WHAT YOU ARE ASKED TO DO: Beginning at the line that contains "Find a way to", write out each remaining line of the entries below exactly as it stands.

Dataset records:
+---+

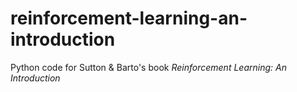 # reinforcement-learning-an-introduction

Python code for Sutton & Barto's book *Reinforcement Learning: An Introduction*

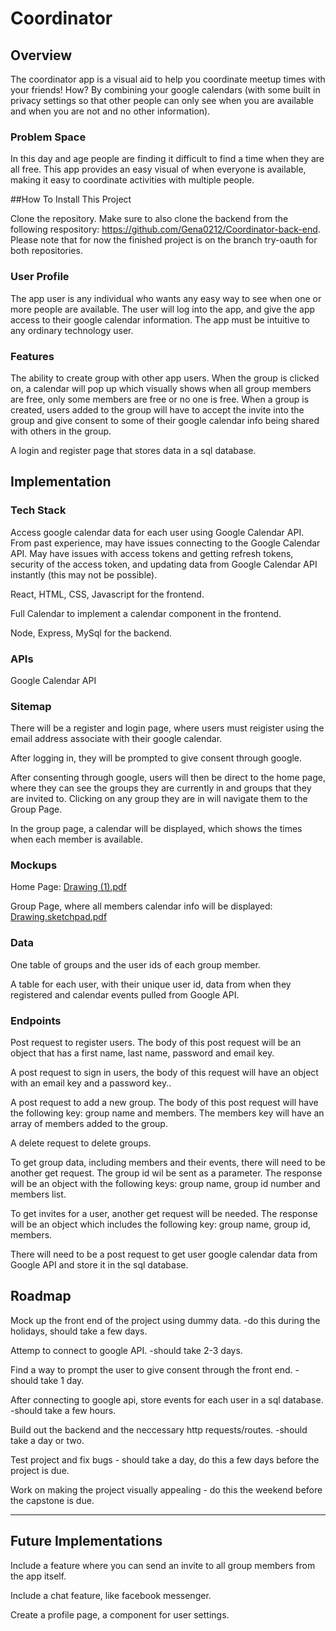 
# Coordinator

## Overview

The coordinator app is a visual aid to help you coordinate meetup times with your friends! How? By combining your google calendars (with some built in privacy settings so that other people can only see when you are available and when you are not and no other information).

### Problem Space

In this day and age people are finding it difficult to find a time when they are all free. This app provides an easy visual of when everyone is available, making it easy to coordinate activities with multiple people.

##How To Install This Project

Clone the repository. Make sure to also clone the backend from the following respository: https://github.com/Gena0212/Coordinator-back-end. Please note that for now the finished project is on the branch try-oauth for both repositories. 

### User Profile

The app user is any individual who wants any easy way to see when one or more people are available. The user will log into the app, and give the app access to their google calendar information. The app must be intuitive to any ordinary technology user.

### Features

The ability to create group with other app users. When the group is clicked on, a calendar will pop up which visually shows when all group members are free, only some members are free or no one is free. When a group is created, users added to the group will have to accept the invite into the group and give consent to some of their google calendar info being shared with others in the group. 

A login and register page that stores data in a sql database.

## Implementation

### Tech Stack

Access google calendar data for each user using Google Calendar API. From past experience, may have issues connecting to the Google Calendar API. May have issues with access tokens and getting refresh tokens, security of the access token, and updating data from Google Calendar API instantly (this may not be possible).

React, HTML, CSS, Javascript for the frontend.

Full Calendar to implement a calendar component in the frontend.

Node, Express, MySql for the backend.

### APIs

Google Calendar API

### Sitemap

There will be a register and login page, where users must reigister using the email address associate with their google calendar. 

After logging in, they will be prompted to give consent through google.

After consenting through google, users will then be direct to the home page, where they can see the groups they are currently in and groups that they are invited to. Clicking on any group they are in will navigate them to the Group Page. 

In the group page, a calendar will be displayed, which shows the times when each member is available. 

### Mockups

Home Page:
[Drawing (1).pdf](https://github.com/user-attachments/files/18472266/Drawing.1.pdf)

Group Page, where all members calendar info will be displayed:
[Drawing.sketchpad.pdf](https://github.com/user-attachments/files/18472307/Drawing.sketchpad.pdf)



### Data

One table of groups and the user ids of each group member. 

A table for each user, with their unique user id, data from when they registered and calendar events pulled from Google API. 


### Endpoints

Post request to register users. The body of this post request will be an object that has a first name, last name, password and email key. 

A post request to sign in users, the body of this request will  have an object with an email key and a password key.. 

A post request to add a new group. The body of this post request will have the following key: group name and members. The members key will have an array of members added to the group.

A delete request to delete groups. 

To get group data, including members and their events, there will need to be another get request. The group id wil be sent as a parameter. The response will be an object with the following keys: group name, group id number and members list.

To get invites for a user, another get request will be needed. The response will be an object which includes the following key: group name, group id, members.

There will need to be a post request to get user google calendar data from Google API and store it in the sql database.

## Roadmap

Mock up the front end of the project using dummy data. -do this during the holidays, should take a few days.

Attemp to connect to google API. -should take 2-3 days.

Find a way to prompt the user to give consent through the front end. -should take 1 day.

After connecting to google api, store events for each user in a sql database. -should take a few hours.

Build out the backend and the neccessary http requests/routes. -should take a day or two.

Test project and fix bugs - should take a day, do this a few days before the project is due. 

Work on making the project visually appealing - do this the weekend before the capstone is due.

---

## Future Implementations
Include a feature where you can send an invite to all group members from the app itself. 

Include a chat feature, like facebook messenger. 

Create a profile page, a component for user settings.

+---+

RESPONSE TO THE TASK:
Find a way to prompt the user to give consent through the front end. -should take 1 day.

After connecting to google api, store events for each user in a sql database. -should take a few hours.

Build out the backend and the neccessary http requests/routes. -should take a day or two.

Test project and fix bugs - should take a day, do this a few days before the project is due. 

Work on making the project visually appealing - do this the weekend before the capstone is due.

---

## Future Implementations
Include a feature where you can send an invite to all group members from the app itself. 

Include a chat feature, like facebook messenger. 

Create a profile page, a component for user settings.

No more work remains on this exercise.